Figure 3.. Oxophilic drugs and mechanisms of reactivity.

(A) General reaction between phenylboronic acid and water. (B) Phenylboronic acid derivative of darunavir and a schematic representation of the low-barrier hydrogen bond with Asp30 in HIV-1 protease. (C) FDA-approved drugs containing boron. (D) Co-crystal structure of ixazomib-Thr1 adduct in human 20S proteasome (PDB ID: 5LF7). (E) Co-crystal structure of tavaborole-cAMP adduct in leucyl tRNA (tRNA^Leu) synthetase (PDB ID: 2V0C). (F) Co-crystal structure of crisaborole derivative an2898 adducted to an activated water molecule (H₂O*), which is more nucleophilic due to coordination of the oxygen in water with Mg²⁺ and Zn²⁺, in phosphodiesterase 4 (PDE4; PDB ID: 3O0J). Purple sphere: Zn²⁺; Red sphere: H₂O; Yellow sphere: Mg²⁺. (G) Skeletal drawing of orlistat and the suggested mechanism for covalent inhibition of fatty acid synthase (FASN).

Figure 4.. Oxophilic reactive groups in drugs and chemical probes.

(A) Progression of the MAGL inhibitor JZL-184 to HFIP-carbamates KML-29 and ABX-1431; the latter analog is currently in clinical evaluation for treatment of neurological disorders. (B) Left panel: general reaction scheme between a 1,2,3-triazole-urea and a nucleophilic alcohol (found on serine side chain group) that forms a Michaelis-Menten complex followed by release of the triazole to produce a carbamate adduct group (AG). Right panel: trend for tuning the reactivity of heterocyclic-ureas for developing serine hydrolase inhibitors.

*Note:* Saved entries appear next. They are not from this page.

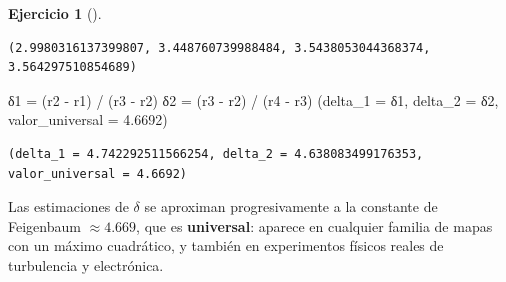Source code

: \documentclass[
  spanish,
  a4paper,
]{scrreport}
\newenvironment{Shaded}{\begin{snugshade}}{\end{snugshade}}
\newcommand{\FloatTok}[1]{\textcolor[rgb]{0.68,0.00,0.00}{#1}}
\newcommand{\NormalTok}[1]{\textcolor[rgb]{0.00,0.23,0.31}{#1}}
\newcommand{\OperatorTok}[1]{\textcolor[rgb]{0.37,0.37,0.37}{#1}}
\theoremstyle{definition}
\newtheorem{exercise}{Ejercicio}[chapter]
\theoremstyle{remark}
\begin{document}
\begin{exercise}[]
\begin{tcolorbox}
\begin{verbatim}
(2.9980316137399807, 3.448760739988484, 3.5438053044368374, 3.564297510854689)
\end{verbatim}

\begin{Shaded}
\begin{Highlighting}[]
\NormalTok{δ}\FloatTok{1} \OperatorTok{=}\NormalTok{ (r2 }\OperatorTok{{-}}\NormalTok{ r1) }\OperatorTok{/}\NormalTok{ (r3 }\OperatorTok{{-}}\NormalTok{ r2)}
\NormalTok{δ}\FloatTok{2} \OperatorTok{=}\NormalTok{ (r3 }\OperatorTok{{-}}\NormalTok{ r2) }\OperatorTok{/}\NormalTok{ (r4 }\OperatorTok{{-}}\NormalTok{ r3)}
\NormalTok{(delta\_1 }\OperatorTok{=}\NormalTok{ δ}\FloatTok{1}\NormalTok{, delta\_2 }\OperatorTok{=}\NormalTok{ δ}\FloatTok{2}\NormalTok{, valor\_universal }\OperatorTok{=} \FloatTok{4.6692}\NormalTok{)}
\end{Highlighting}
\end{Shaded}

\begin{verbatim}
(delta_1 = 4.742292511566254, delta_2 = 4.638083499176353, valor_universal = 4.6692)
\end{verbatim}

Las estimaciones de \(\delta\) se aproximan progresivamente a la
constante de Feigenbaum \(\approx 4.669\), que es \textbf{universal}:
aparece en cualquier familia de mapas con un máximo cuadrático, y
también en experimentos físicos reales de turbulencia y electrónica.

\end{tcolorbox}

\end{exercise}
\end{document}
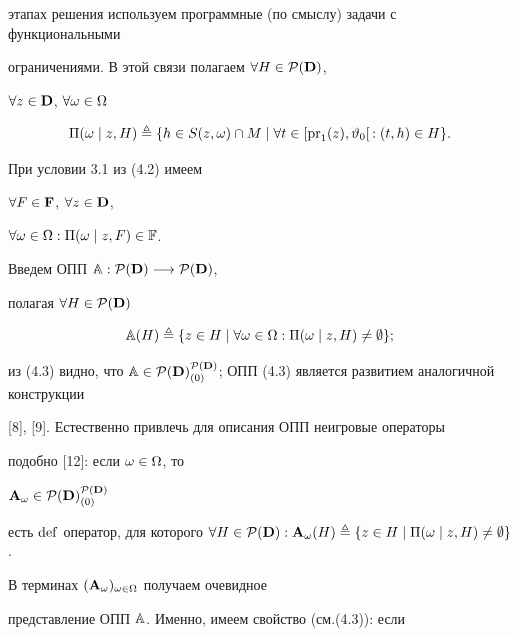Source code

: этапах решения используем программные (по смыслу) задачи с функциональными


ограничениями. В этой связи полагаем $\fo{H} \in {{\cal P}({\bold D})}$,


$\fo{z} \in {\bold D}$, $\fo{\omega} \in \Om$


\begin{equation}


{\Pi}(\omega \mid z,H) \stac \{h \in S(z,\omega) \cap M \mid \fo{t} \in


[{\pr_1}(z),{{\vt}_0}[\,:(t,h) \in H\}.


\end{equation}


При условии 3.1 из (4.2) имеем


$\fo{F} \in {\bold F}$, $\fo{z} \in {\bold D}$,


$\fo{\omega} \in \Om:{\Pi}(\omega \mid z,F) \in {\Bbb F}$.





Введем ОПП ${\Bbb A}:{{\cal P}({\bold D})} \lo {{\cal P}({\bold D})}$,


полагая $\fo{H} \in {{\cal P}({\bold D})}$


\begin{equation}


{{\Bbb A}(H)} \stac \{z \in H \mid \fo{\omega} \in \Om:


{\Pi}(\omega \mid z,H) \ne \emp\};


\end{equation}


из (4.3) видно, что ${\Bbb A} \in {{\cal P}({\bold D})}^{{\cal P}({\bold


D})}_{(0)}$; ОПП (4.3) является развитием аналогичной конструкции


[8], [9]. Естественно привлечь для описания ОПП неигровые операторы


подобно [12]: если $\omega \in \Om$, то


${{\bold A}_\omega} \in {{\cal P}({\bold D})}^{{\cal P}({\bold D})}_{(0)}$


есть $\Def$ оператор, для которого $\fo{H} \in {{\cal P}({\bold D})}:


{{\bold A}_\omega}(H)\stac\{z\in H \mid {\Pi}(\omega \mid z,H) \ne \emp\}$.


В терминах $({\bold A}_\omega)_{\omega \in \Om}$ получаем очевидное


представление ОПП ${\Bbb A}$. Именно, имеем свойство (см.(4.3)): если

Figure 5.. Representative examples of pharmacologically relevant sulfur(VI)-electrophiles.

(A) Sulfur-fluoride exchange (SuFEx) chemistry including sulfonyl fluorides, aryl fluorosulfates, and sulfonimidoyl fluorides for synthetic and medicinal chemistry. (B) Sulfonyl fluoride XO44 as a broadly reactive probe for kinome ABPP studies. (C) Scheme showing selective reactivity against orthogonal residues on DcpS by deploying a fluorosulfate (FS-p1) or sulfonyl fluoride (SF-p1) electrophile. (D) General reaction scheme between a sulfonyl-triazole and a tyrosine, i.e., sulfur(VI)-triazole exchange (SuTEx), the reactivity of which can be tuned by adjusting the electronics on the adduct group and/or the leaving group (LG). (E) Structure of TH211 and KY-26, both of which are general SuTEx probes of the kinome, as well as HHS-0701, an inhibitor of prostaglandin reductase 2 (PTGR2).